FWIW - alternatives:
add a "deleted" state to your objects and mark them deleted in place, but then every time you operate on the container you'll need to check yourself
use a list, which is implemented using pointers to previous and next elements, such that removing a list element alters the adjacent points to bypass that element: no copying, efficient iteration, just no random access, more small (i.e. inefficient) heap allocations and pointer overheads
What to choose depends on the nature, relative frequency, and performance requirements of specific operations (e.g. it may be that you can afford slow removals if they're done at non-critical times, but need fastest-possible iteration - whatever it is, make sure you understand your needs and the implications of the various data structures).

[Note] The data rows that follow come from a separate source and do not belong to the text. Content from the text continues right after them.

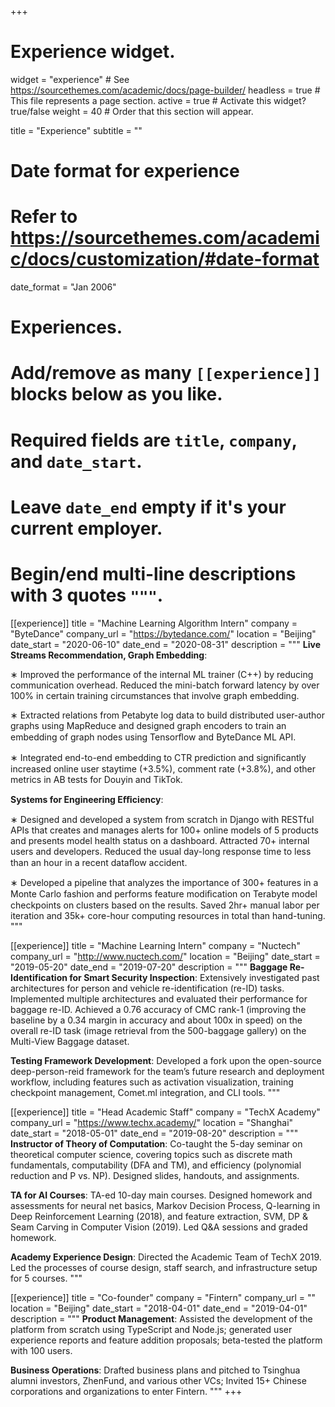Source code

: +++
# Experience widget.
widget = "experience"  # See https://sourcethemes.com/academic/docs/page-builder/
headless = true  # This file represents a page section.
active = true  # Activate this widget? true/false
weight = 40  # Order that this section will appear.

title = "Experience"
subtitle = ""

# Date format for experience
#   Refer to https://sourcethemes.com/academic/docs/customization/#date-format
date_format = "Jan 2006"

# Experiences.
#   Add/remove as many `[[experience]]` blocks below as you like.
#   Required fields are `title`, `company`, and `date_start`.
#   Leave `date_end` empty if it's your current employer.
#   Begin/end multi-line descriptions with 3 quotes `"""`.
[[experience]]
  title = "Machine Learning Algorithm Intern"
  company = "ByteDance"
  company_url = "https://bytedance.com/"
  location = "Beijing"
  date_start = "2020-06-10"
  date_end = "2020-08-31"
  description = """
  **Live Streams Recommendation, Graph Embedding**: 

  ∗ Improved the performance of the internal ML trainer (C++) by reducing communication overhead. Reduced the mini-batch forward latency by over 100% in certain training circumstances that involve graph embedding. 

  ∗ Extracted relations from Petabyte log data to build distributed user-author graphs using MapReduce and designed graph encoders to train an embedding of graph nodes using Tensorﬂow and ByteDance ML API. 

  ∗ Integrated end-to-end embedding to CTR prediction and signiﬁcantly increased online user staytime (+3.5%), comment rate (+3.8%), and other metrics in AB tests for Douyin and TikTok. 

  **Systems for Engineering Eﬃciency**: 

  ∗ Designed and developed a system from scratch in Django with RESTful APIs that creates and manages alerts for 100+ online models of 5 products and presents model health status on a dashboard. Attracted 70+ internal users and developers. Reduced the usual day-long response time to less than an hour in a recent dataﬂow accident. 

  ∗ Developed a pipeline that analyzes the importance of 300+ features in a Monte Carlo fashion and performs feature modiﬁcation on Terabyte model checkpoints on clusters based on the results. Saved 2hr+ manual labor per iteration and 35k+ core-hour computing resources in total than hand-tuning.
  """

[[experience]]
  title = "Machine Learning Intern"
  company = "Nuctech"
  company_url = "http://www.nuctech.com/"
  location = "Beijing"
  date_start = "2019-05-20"
  date_end = "2019-07-20"
  description = """
  **Baggage Re-Identification for Smart Security Inspection**: Extensively investigated past architectures for
  person and vehicle re-identification (re-ID) tasks. Implemented multiple architectures and evaluated their
  performance for baggage re-ID. Achieved a 0.76 accuracy of CMC rank-1 (improving the baseline by a 0.34 margin
  in accuracy and about 100x in speed) on the overall re-ID task (image retrieval from the 500-baggage gallery) on
  the Multi-View Baggage dataset.

  **Testing Framework Development**: Developed a fork upon the open-source deep-person-reid framework for the
  team’s future research and deployment workflow, including features such as activation visualization, training
  checkpoint management, Comet.ml integration, and CLI tools.
  """

[[experience]]
  title = "Head Academic Staff"
  company = "TechX Academy"
  company_url = "https://www.techx.academy/"
  location = "Shanghai"
  date_start = "2018-05-01"
  date_end = "2019-08-20"
  description = """
  **Instructor of Theory of Computation**: Co-taught the 5-day seminar on theoretical computer science, covering
  topics such as discrete math fundamentals, computability (DFA and TM), and efficiency (polynomial reduction and
  P vs. NP). Designed slides, handouts, and assignments.

  **TA for AI Courses**: TA-ed 10-day main courses. Designed homework and assessments for neural net basics,
  Markov Decision Process, Q-learning in Deep Reinforcement Learning (2018), and feature extraction, SVM, DP &
  Seam Carving in Computer Vision (2019). Led Q&A sessions and graded homework.

  **Academy Experience Design**: Directed the Academic Team of TechX 2019. Led the processes of course design,
  staff search, and infrastructure setup for 5 courses.
  """

[[experience]]
  title = "Co-founder"
  company = "Fintern"
  company_url = ""
  location = "Beijing"
  date_start = "2018-04-01"
  date_end = "2019-04-01"
  description = """
  **Product Management**: Assisted the development of the platform from scratch using TypeScript and Node.js; generated user experience reports and feature addition proposals; beta-tested the platform with 100 users.
  
  **Business Operations**: Drafted business plans and pitched to Tsinghua alumni investors, ZhenFund, and various other VCs; Invited 15+ Chinese corporations and organizations to enter Fintern.
  """
+++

One alternative that hasn't been mentioned is to create a new deque, copy the elements that you want to keep into it, and swap it with the old deque.
void filter(std::deque<int>& in, std::pair<std::size_t,std::size_t> range) {
std::deque<int> out;
std::deque<int>::const_iterator first = in.begin();
std::deque<int>::const_iterator curr = first + range.first;
std::deque<int>::const_iterator last = first + range.second;
out.reserve(in.size() - (range.second-range.first));
std::copy(first, curr, std::back_inserter(out));
while (curr != last) {
if (*curr & 1) {
out.push_back(*curr);
}
++curr;
}
std::copy(last, in.end(), std::back_inserter(out));
in.swap(out);
}
I'm not sure if you have enough memory to create a copy, but it usually is faster and easier to make a copy instead of trying to inline erase elements from a large collection. If you still see memory thrashing, then figure out how many elements you are going to keep by calling std::count_if and reserve that many. This way you would have a single memory allocation.